Today's GDP data is another piece of data that underwhelmed, and adds to the string of releases casting a long shadow over the US recovery. It's a good snapshot of where the economy is right now as it showed that consumer spending is adding less to growth, while business spending on investment actually picked up. It therefore shows the contrast between companies that may be seeing better revenue and potential profits, but that is not translating to more jobs and confident consumers willing to take on purchases. The report also shows that prices remain very weak, highlighting concerns that its not inflation, but deflation, that may have the Fed worried. The next FOMC meeting is on August 10th, and we'll see if any further steps will be taken to help support the economy.

Breakdown of Today's Report

Expectations had been for a 2.5-2.6% annualized rate, but the economy grew 2.4%. In the 1st quarter there was strong upward revision showing the economy grew 3.7% - the final version for 1st quarter growth had this figure at 2.7%. The growth in the 1st quarter was driven primarily by a rebuilding of inventories.


Consumer spending, the key engine of the US economy as it makes up about two-thirds of GDP, rose by a moderate annualized rate of 1.6%, compared to 1.9% for the 1st quarter. With an unemployment rate at 9.5% it makes sense that this figure is weak right now.

Now, business spending on equipment and software continued its strong pace from the 1st quarter when it jumped 20.4%. In the second quarter, business investment was up 21.9%. Again, this highlights the contrast in the economy between high company profits and a persistently feeble jobs market which is keeping consumers at bay.

The trade gap also weighed on growth as the trade deficit widened to $425.9 billion in the 2nd quarter from $338.4 billion in the first. That subtracted 2.8 percentage points from growth. Imports were up 29%, while exports rose 10%.

Implication for Recovery and Fed

Last week, Fed Chairman Bernanke said that the economy's outlook was unusually uncertain, and has stressed that it would be consumer and business spending that would have to take the reigns as government stimulus efforts fade. Also, central bank officials have already reiterated they plan to keep rates at near zero for an extended period, so unless there are some new programs that come out from the August 10th meeting of the FOMC, it's unclear what the Fed can do at this point.

There is a growing concern that some type of support is necessary, as the threat of deflation is becoming more serious. Price data today showed the core personal consumption expenditure - a rate of underlying inflation which excludes food and energy prices and is closely watched by the Fed - increased by 1.1% from the previous quarter. That was the weakest since the 1st quarter of 2009 and lower than the 1.2% seen in the 1st quarter of 2010. In other words price pressures are heading in the opposite direction that policy makers would like.
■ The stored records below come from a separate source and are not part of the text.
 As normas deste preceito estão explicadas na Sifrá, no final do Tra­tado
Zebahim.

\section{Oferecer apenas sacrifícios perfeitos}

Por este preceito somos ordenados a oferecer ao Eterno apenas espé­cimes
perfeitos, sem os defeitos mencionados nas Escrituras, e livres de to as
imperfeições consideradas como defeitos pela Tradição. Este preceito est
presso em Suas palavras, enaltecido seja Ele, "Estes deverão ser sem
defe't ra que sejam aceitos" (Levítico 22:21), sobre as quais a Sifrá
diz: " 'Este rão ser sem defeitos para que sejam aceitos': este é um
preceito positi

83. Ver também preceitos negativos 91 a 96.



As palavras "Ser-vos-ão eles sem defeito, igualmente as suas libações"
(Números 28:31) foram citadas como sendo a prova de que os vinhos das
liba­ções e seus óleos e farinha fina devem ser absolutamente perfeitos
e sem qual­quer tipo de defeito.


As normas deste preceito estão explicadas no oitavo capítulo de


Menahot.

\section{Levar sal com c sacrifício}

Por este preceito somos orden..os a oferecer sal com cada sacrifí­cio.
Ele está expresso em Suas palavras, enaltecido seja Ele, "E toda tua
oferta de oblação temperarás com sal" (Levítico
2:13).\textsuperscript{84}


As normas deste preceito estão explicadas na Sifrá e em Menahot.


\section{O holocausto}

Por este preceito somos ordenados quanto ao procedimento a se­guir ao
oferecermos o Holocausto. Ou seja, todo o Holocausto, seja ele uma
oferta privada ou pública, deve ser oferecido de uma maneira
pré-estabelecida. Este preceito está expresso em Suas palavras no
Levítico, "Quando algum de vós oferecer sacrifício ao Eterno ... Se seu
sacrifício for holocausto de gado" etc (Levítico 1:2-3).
In the first quarter, the economy grew by 3.7%, revised up from an originally reported 2.7% increase, but as we mentioned the increase there was led by inventories. But, while 1st quarter growth was revised higher, growth estimates all the way back to the start of 2007 were revised lower. For instance the 4th quarter of 2009 saw growth of 5.0%, not 5.6%.

For all of 2009, the government said the U.S. economy contracted by 2.6%, compared to the previously estimated 2.4% decline. In the whole of 2008, GDP was flat, instead of rising 0.4% as previously estimated. In 2007, the world's largest economy expanded by 1.9%, down from an originally reported 2.1% increase.